Task details: Each line in the records below that has the word "first" should be copied.

Excerpts from a dataset

_ _ _ _ _ _ _

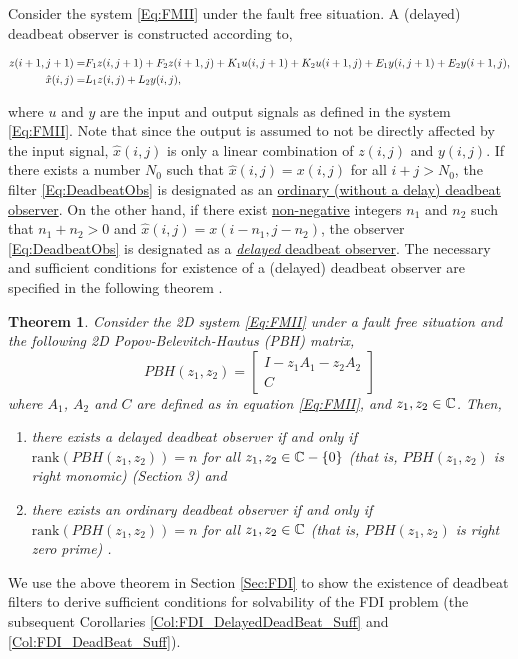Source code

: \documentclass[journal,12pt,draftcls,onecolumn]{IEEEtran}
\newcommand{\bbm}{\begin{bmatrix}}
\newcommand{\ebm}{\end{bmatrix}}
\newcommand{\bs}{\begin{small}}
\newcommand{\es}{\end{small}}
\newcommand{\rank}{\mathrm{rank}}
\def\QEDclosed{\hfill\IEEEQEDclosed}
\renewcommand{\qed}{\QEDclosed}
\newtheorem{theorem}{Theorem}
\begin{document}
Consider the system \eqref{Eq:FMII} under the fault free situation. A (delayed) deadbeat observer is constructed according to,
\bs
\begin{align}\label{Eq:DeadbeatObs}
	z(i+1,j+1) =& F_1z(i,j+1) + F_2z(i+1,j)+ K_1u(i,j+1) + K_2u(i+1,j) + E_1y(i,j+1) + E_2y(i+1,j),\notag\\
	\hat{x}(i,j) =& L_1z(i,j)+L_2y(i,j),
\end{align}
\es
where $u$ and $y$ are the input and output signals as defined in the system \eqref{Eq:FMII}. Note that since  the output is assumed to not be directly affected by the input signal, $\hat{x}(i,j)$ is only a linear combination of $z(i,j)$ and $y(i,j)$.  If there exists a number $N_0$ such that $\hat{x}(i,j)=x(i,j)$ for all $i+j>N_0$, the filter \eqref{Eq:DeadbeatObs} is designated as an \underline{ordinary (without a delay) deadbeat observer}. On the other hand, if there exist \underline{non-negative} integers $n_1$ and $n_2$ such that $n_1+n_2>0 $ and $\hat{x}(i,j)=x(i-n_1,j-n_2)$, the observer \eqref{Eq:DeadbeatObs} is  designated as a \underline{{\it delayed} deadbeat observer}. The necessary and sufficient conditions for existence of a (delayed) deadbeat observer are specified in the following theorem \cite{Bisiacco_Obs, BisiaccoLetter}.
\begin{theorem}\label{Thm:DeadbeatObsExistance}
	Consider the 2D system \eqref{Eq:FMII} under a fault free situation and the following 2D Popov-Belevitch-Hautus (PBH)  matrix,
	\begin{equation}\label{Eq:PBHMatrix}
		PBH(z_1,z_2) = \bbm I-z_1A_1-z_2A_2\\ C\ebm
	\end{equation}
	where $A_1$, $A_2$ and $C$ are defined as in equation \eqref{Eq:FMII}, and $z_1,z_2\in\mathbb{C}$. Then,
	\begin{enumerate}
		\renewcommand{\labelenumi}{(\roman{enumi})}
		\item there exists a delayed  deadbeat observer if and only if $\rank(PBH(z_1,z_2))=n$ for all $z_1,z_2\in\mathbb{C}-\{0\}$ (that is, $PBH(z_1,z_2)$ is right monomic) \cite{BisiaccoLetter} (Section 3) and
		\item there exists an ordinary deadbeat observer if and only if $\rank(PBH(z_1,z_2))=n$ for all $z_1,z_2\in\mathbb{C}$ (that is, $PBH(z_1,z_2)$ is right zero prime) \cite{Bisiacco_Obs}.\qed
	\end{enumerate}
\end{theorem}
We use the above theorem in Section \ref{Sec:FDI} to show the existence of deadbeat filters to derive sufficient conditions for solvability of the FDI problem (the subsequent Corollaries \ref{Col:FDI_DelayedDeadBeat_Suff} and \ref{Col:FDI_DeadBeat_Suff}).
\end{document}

_ _ _ _ _ _ _

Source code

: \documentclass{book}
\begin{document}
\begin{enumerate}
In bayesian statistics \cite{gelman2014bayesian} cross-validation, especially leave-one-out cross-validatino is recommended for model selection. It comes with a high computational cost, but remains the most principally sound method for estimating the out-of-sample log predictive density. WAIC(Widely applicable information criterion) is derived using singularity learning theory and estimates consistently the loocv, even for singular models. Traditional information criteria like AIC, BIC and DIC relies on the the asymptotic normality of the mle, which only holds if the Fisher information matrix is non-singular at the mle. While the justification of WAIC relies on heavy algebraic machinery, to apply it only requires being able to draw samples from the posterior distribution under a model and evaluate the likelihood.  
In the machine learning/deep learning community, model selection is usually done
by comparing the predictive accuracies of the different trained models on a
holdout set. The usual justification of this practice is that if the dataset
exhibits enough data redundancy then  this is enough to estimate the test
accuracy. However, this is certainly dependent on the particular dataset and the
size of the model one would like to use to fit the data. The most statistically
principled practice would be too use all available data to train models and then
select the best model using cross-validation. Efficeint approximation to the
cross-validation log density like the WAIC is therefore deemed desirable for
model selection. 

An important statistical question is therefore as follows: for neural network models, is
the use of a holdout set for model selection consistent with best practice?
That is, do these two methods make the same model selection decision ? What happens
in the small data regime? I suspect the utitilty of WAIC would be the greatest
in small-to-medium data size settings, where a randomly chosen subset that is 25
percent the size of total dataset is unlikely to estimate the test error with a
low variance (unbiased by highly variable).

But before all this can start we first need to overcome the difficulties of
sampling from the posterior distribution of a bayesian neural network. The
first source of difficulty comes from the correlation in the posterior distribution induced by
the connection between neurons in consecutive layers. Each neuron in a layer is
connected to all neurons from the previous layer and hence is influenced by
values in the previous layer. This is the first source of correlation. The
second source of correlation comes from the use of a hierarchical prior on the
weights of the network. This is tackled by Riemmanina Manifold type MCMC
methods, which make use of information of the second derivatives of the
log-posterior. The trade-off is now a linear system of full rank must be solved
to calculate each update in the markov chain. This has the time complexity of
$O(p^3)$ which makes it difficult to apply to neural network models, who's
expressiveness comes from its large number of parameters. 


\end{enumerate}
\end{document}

_ _ _ _ _ _ _

Answer below:
But before all this can start we first need to overcome the difficulties of
first source of difficulty comes from the correlation in the posterior distribution induced by
values in the previous layer. This is the first source of correlation. The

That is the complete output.